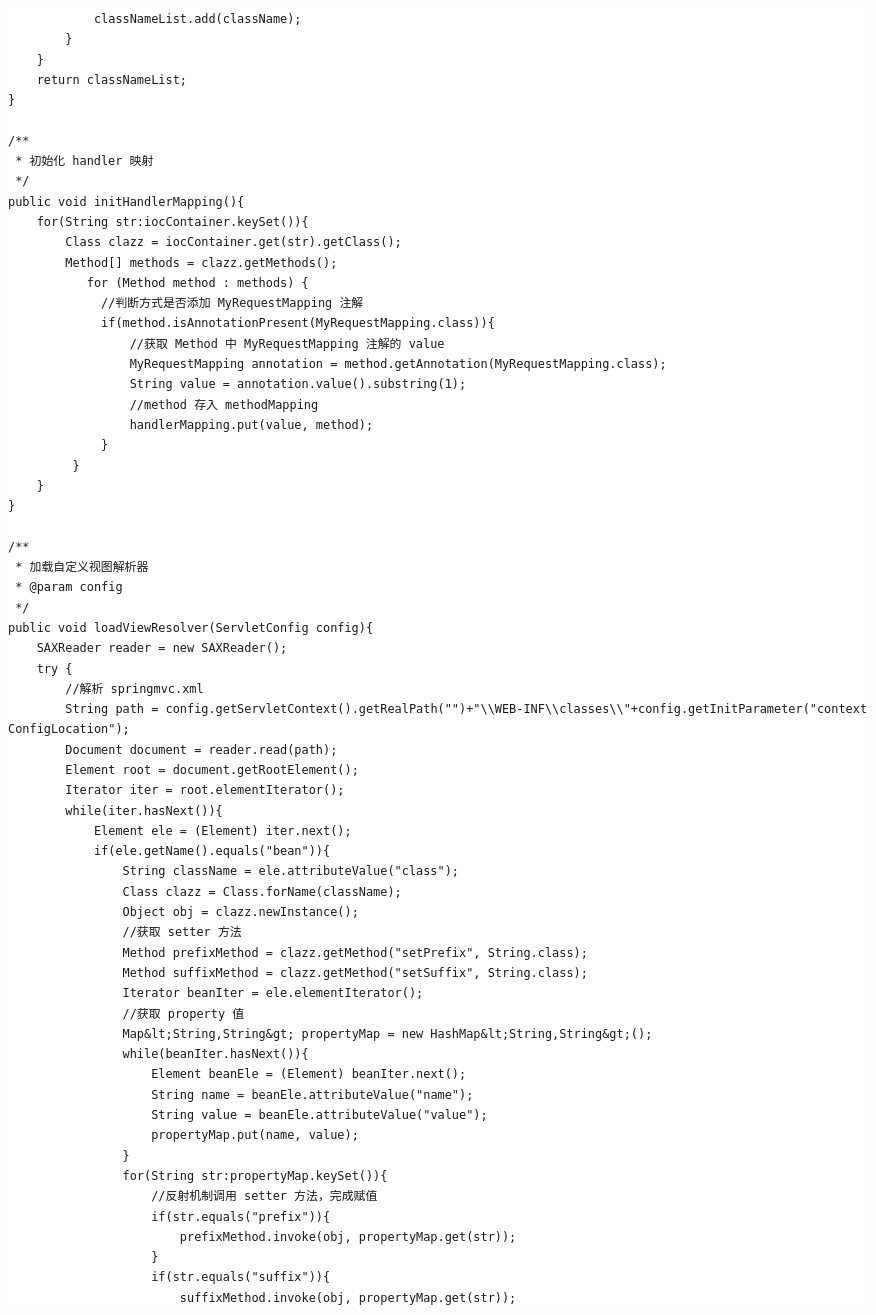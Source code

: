                 classNameList.add(className);
            }
        }
        return classNameList;
    }

    /**
     * 初始化 handler 映射
     */
    public void initHandlerMapping(){
        for(String str:iocContainer.keySet()){
            Class clazz = iocContainer.get(str).getClass();
            Method[] methods = clazz.getMethods();
               for (Method method : methods) {
                 //判断方式是否添加 MyRequestMapping 注解
                 if(method.isAnnotationPresent(MyRequestMapping.class)){
                     //获取 Method 中 MyRequestMapping 注解的 value
                     MyRequestMapping annotation = method.getAnnotation(MyRequestMapping.class);
                     String value = annotation.value().substring(1);
                     //method 存入 methodMapping
                     handlerMapping.put(value, method);
                 }
             }
        }
    }

    /**
     * 加载自定义视图解析器
     * @param config
     */
    public void loadViewResolver(ServletConfig config){
        SAXReader reader = new SAXReader();
        try {
            //解析 springmvc.xml
            String path = config.getServletContext().getRealPath("")+"\\WEB-INF\\classes\\"+config.getInitParameter("contextConfigLocation");   
            Document document = reader.read(path);
            Element root = document.getRootElement();
            Iterator iter = root.elementIterator();
            while(iter.hasNext()){
                Element ele = (Element) iter.next();
                if(ele.getName().equals("bean")){
                    String className = ele.attributeValue("class");
                    Class clazz = Class.forName(className);
                    Object obj = clazz.newInstance();
                    //获取 setter 方法
                    Method prefixMethod = clazz.getMethod("setPrefix", String.class);
                    Method suffixMethod = clazz.getMethod("setSuffix", String.class);
                    Iterator beanIter = ele.elementIterator();
                    //获取 property 值
                    Map&lt;String,String&gt; propertyMap = new HashMap&lt;String,String&gt;();
                    while(beanIter.hasNext()){
                        Element beanEle = (Element) beanIter.next();
                        String name = beanEle.attributeValue("name");
                        String value = beanEle.attributeValue("value");
                        propertyMap.put(name, value);
                    }
                    for(String str:propertyMap.keySet()){
                        //反射机制调用 setter 方法，完成赋值
                        if(str.equals("prefix")){
                            prefixMethod.invoke(obj, propertyMap.get(str));
                        }
                        if(str.equals("suffix")){
                            suffixMethod.invoke(obj, propertyMap.get(str));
○ ○ ○ ○ ○ ○ ○
Assignment:
Could you reproduce the data above exactly, without its pictures?

Result:
Source code

:                 classNameList.add(className);
            }
        }
        return classNameList;
    }

    /**
     * 初始化 handler 映射
     */
    public void initHandlerMapping(){
        for(String str:iocContainer.keySet()){
            Class clazz = iocContainer.get(str).getClass();
            Method[] methods = clazz.getMethods();
               for (Method method : methods) {
                 //判断方式是否添加 MyRequestMapping 注解
                 if(method.isAnnotationPresent(MyRequestMapping.class)){
                     //获取 Method 中 MyRequestMapping 注解的 value
                     MyRequestMapping annotation = method.getAnnotation(MyRequestMapping.class);
                     String value = annotation.value().substring(1);
                     //method 存入 methodMapping
                     handlerMapping.put(value, method);
                 }
             }
        }
    }

    /**
     * 加载自定义视图解析器
     * @param config
     */
    public void loadViewResolver(ServletConfig config){
        SAXReader reader = new SAXReader();
        try {
            //解析 springmvc.xml
            String path = config.getServletContext().getRealPath("")+"\\WEB-INF\\classes\\"+config.getInitParameter("contextConfigLocation");   
            Document document = reader.read(path);
            Element root = document.getRootElement();
            Iterator iter = root.elementIterator();
            while(iter.hasNext()){
                Element ele = (Element) iter.next();
                if(ele.getName().equals("bean")){
                    String className = ele.attributeValue("class");
                    Class clazz = Class.forName(className);
                    Object obj = clazz.newInstance();
                    //获取 setter 方法
                    Method prefixMethod = clazz.getMethod("setPrefix", String.class);
                    Method suffixMethod = clazz.getMethod("setSuffix", String.class);
                    Iterator beanIter = ele.elementIterator();
                    //获取 property 值
                    Map&lt;String,String&gt; propertyMap = new HashMap&lt;String,String&gt;();
                    while(beanIter.hasNext()){
                        Element beanEle = (Element) beanIter.next();
                        String name = beanEle.attributeValue("name");
                        String value = beanEle.attributeValue("value");
                        propertyMap.put(name, value);
                    }
                    for(String str:propertyMap.keySet()){
                        //反射机制调用 setter 方法，完成赋值
                        if(str.equals("prefix")){
                            prefixMethod.invoke(obj, propertyMap.get(str));
                        }
                        if(str.equals("suffix")){
                            suffixMethod.invoke(obj, propertyMap.get(str));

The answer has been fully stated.